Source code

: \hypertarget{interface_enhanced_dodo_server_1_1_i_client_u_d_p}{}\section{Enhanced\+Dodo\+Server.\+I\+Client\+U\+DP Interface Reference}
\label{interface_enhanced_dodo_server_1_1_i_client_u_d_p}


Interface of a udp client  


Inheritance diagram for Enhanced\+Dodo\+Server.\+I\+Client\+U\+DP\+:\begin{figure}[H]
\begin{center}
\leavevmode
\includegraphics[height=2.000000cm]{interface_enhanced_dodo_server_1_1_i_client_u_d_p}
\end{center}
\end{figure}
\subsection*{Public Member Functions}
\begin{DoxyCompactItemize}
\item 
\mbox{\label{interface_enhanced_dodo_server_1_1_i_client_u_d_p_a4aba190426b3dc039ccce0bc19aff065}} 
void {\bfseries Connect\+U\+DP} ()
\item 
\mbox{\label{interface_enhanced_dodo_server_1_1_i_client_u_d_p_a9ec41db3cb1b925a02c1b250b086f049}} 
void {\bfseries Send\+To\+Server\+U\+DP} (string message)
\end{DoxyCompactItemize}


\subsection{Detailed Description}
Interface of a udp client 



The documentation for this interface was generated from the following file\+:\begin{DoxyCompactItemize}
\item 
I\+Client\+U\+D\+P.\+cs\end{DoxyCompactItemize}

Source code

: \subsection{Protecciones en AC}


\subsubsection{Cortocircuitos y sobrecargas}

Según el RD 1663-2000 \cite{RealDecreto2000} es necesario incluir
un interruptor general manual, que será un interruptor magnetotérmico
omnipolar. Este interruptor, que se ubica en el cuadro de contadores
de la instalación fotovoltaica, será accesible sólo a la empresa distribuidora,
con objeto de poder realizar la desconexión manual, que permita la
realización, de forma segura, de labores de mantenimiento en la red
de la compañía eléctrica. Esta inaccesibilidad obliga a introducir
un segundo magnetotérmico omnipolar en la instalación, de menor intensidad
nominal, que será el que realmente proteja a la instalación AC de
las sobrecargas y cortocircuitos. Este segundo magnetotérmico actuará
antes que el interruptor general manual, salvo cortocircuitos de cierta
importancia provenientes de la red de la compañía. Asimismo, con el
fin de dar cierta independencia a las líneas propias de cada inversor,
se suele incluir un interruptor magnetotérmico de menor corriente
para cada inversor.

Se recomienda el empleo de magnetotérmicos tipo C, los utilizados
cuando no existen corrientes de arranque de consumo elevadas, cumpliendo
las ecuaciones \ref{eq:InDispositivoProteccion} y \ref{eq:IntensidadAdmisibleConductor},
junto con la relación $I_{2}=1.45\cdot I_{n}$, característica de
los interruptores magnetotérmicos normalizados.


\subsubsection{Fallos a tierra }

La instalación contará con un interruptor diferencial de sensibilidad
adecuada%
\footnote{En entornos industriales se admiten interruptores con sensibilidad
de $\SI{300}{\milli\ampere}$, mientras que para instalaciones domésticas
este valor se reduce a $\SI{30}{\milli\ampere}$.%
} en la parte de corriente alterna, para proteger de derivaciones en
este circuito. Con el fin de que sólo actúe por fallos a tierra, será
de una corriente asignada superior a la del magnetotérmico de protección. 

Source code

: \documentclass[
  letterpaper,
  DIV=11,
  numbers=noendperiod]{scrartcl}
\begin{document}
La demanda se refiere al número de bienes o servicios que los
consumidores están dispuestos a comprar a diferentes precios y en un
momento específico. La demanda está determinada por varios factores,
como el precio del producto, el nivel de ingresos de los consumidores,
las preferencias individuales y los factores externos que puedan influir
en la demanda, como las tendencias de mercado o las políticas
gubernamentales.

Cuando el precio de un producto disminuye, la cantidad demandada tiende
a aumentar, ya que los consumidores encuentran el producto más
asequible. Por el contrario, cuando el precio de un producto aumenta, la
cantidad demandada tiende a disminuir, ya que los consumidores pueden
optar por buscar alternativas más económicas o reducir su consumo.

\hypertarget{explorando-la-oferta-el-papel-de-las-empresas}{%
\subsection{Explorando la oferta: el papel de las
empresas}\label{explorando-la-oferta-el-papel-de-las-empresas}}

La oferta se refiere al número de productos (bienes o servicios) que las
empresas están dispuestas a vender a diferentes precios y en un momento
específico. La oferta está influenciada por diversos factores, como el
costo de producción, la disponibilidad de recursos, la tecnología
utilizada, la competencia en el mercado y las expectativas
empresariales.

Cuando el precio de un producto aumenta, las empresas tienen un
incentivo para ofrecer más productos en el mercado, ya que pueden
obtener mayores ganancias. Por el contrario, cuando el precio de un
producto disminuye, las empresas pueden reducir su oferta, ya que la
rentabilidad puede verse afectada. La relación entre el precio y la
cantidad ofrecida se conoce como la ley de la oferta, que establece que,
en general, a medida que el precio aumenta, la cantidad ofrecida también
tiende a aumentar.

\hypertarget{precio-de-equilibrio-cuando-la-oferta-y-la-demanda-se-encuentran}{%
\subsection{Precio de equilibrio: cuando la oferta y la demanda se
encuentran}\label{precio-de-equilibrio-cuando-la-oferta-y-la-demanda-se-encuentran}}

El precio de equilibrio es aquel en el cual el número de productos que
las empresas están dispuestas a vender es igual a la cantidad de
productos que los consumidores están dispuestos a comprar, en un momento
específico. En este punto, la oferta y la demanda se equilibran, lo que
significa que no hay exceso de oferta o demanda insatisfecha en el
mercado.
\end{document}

...

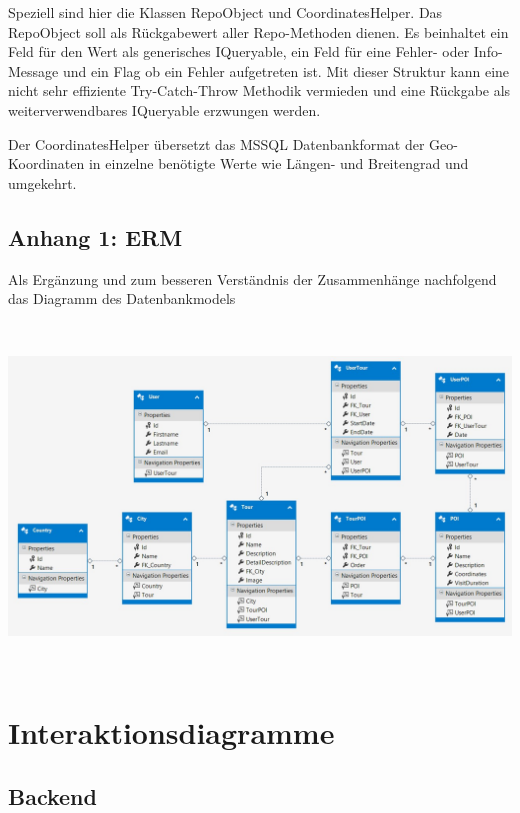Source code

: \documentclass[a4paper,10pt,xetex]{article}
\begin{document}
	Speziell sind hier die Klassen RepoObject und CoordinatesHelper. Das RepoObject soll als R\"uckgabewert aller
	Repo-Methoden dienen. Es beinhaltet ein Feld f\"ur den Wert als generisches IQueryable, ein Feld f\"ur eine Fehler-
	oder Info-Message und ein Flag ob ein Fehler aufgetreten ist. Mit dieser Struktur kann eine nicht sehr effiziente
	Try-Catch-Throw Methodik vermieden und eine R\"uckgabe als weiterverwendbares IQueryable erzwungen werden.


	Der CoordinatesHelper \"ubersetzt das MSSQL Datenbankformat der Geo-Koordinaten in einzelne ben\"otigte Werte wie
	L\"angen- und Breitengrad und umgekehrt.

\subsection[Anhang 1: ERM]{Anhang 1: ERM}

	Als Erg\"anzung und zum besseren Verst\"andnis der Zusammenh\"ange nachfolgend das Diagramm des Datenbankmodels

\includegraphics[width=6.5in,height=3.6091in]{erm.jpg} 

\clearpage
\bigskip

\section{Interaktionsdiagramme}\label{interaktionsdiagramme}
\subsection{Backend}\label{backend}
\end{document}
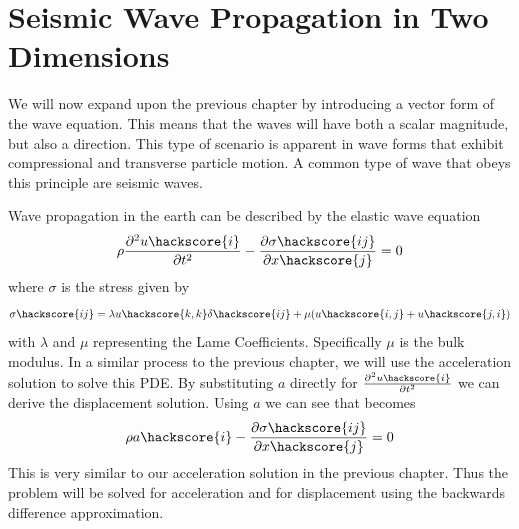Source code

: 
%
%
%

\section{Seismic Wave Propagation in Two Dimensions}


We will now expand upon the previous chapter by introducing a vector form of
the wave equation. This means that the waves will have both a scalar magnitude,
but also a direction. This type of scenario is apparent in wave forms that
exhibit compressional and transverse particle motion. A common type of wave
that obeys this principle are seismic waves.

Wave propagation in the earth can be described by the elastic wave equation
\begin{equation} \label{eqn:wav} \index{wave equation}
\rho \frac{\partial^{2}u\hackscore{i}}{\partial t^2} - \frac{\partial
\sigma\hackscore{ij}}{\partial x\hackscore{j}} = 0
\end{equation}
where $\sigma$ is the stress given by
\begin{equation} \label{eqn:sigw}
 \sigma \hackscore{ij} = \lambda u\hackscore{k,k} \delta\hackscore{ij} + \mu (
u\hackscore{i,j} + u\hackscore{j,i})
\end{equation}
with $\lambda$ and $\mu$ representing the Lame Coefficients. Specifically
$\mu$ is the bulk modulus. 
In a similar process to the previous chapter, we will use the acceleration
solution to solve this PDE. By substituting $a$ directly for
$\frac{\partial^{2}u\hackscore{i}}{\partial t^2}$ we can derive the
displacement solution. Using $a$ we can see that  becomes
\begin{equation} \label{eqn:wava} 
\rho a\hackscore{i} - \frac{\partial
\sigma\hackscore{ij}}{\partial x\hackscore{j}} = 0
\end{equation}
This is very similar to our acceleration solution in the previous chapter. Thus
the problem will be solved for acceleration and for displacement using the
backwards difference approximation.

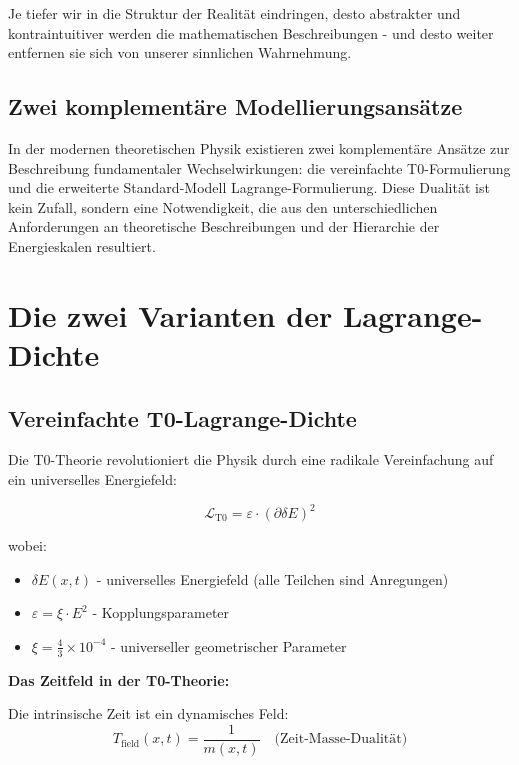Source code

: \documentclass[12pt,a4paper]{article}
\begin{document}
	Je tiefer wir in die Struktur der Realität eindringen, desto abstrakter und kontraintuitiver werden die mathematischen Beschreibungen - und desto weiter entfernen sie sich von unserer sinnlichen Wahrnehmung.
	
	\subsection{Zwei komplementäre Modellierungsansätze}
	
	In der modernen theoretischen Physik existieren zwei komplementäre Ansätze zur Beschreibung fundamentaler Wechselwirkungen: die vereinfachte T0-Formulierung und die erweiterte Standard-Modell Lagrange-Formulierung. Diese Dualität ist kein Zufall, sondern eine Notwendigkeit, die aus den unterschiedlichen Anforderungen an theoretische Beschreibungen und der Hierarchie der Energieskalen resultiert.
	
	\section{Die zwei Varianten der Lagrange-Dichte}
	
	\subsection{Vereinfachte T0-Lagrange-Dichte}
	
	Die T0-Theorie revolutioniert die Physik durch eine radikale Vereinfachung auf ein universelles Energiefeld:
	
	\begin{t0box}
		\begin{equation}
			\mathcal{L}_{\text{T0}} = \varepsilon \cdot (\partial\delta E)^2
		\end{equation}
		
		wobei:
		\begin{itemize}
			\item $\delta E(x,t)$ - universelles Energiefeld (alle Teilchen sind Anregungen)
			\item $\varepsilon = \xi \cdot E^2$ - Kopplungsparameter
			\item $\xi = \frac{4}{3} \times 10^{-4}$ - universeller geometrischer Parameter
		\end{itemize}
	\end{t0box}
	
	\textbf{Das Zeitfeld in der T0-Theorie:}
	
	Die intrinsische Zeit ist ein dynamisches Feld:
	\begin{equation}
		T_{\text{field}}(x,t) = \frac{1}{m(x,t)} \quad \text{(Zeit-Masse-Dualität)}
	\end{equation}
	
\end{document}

...

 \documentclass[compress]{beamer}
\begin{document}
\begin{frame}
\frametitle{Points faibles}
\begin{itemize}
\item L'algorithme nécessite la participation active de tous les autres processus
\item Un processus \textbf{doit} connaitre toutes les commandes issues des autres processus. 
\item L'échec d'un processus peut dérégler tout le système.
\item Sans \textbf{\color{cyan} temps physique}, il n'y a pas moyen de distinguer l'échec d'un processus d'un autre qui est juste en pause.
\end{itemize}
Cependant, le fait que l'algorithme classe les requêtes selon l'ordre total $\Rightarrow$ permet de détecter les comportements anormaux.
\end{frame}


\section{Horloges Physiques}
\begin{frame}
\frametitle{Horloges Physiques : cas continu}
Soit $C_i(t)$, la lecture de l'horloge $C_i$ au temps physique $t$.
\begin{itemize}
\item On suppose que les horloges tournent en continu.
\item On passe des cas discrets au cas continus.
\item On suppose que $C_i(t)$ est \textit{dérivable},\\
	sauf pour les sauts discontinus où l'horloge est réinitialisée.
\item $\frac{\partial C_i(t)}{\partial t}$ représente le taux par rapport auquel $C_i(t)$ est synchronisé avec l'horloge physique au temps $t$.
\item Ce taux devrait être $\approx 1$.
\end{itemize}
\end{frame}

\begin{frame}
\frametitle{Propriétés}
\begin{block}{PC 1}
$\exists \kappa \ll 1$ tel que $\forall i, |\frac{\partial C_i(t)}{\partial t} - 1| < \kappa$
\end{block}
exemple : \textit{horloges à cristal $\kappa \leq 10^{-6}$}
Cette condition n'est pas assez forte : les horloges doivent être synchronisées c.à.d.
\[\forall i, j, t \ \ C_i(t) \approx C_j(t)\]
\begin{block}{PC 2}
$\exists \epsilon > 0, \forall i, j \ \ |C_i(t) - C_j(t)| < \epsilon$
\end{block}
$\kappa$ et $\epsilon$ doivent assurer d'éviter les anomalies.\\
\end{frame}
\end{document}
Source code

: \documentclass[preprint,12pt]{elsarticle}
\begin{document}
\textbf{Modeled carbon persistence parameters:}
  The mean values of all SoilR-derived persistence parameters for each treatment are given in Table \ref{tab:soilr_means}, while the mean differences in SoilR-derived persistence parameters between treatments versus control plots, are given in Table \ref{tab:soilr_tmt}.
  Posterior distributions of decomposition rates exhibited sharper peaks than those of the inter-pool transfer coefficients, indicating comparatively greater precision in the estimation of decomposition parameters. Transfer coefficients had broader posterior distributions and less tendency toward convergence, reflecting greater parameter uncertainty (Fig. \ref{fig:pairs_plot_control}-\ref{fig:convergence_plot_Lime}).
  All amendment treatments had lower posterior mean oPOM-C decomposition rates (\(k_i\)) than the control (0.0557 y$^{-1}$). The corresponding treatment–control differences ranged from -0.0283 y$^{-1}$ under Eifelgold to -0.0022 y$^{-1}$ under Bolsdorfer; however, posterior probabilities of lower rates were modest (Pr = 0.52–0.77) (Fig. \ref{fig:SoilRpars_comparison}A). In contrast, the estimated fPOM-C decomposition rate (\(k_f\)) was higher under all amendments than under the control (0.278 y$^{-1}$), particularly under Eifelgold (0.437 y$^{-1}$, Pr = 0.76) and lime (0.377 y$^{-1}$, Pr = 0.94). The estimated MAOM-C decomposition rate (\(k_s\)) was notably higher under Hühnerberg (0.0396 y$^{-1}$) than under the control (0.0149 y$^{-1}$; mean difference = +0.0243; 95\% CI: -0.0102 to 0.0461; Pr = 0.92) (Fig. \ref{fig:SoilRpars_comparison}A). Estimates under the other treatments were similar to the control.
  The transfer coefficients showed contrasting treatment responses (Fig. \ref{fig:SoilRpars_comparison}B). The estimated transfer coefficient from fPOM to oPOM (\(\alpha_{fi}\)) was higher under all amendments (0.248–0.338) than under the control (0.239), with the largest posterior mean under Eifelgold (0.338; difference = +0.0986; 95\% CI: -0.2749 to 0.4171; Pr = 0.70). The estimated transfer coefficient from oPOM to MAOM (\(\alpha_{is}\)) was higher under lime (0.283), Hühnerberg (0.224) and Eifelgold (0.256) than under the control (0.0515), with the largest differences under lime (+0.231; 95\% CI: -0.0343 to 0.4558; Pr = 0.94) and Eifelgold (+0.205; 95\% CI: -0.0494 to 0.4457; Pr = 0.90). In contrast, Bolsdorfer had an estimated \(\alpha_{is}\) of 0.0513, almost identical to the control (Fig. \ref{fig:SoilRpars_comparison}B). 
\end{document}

*Task directions:* Could you repeat exactly the lines in the listing above from the one with "costo de producción, la" down to the one with "incentivo para ofrecer"? Include both of those lines.

*Task answer:*
costo de producción, la disponibilidad de recursos, la tecnología
utilizada, la competencia en el mercado y las expectativas
empresariales.

Cuando el precio de un producto aumenta, las empresas tienen un
incentivo para ofrecer más productos en el mercado, ya que pueden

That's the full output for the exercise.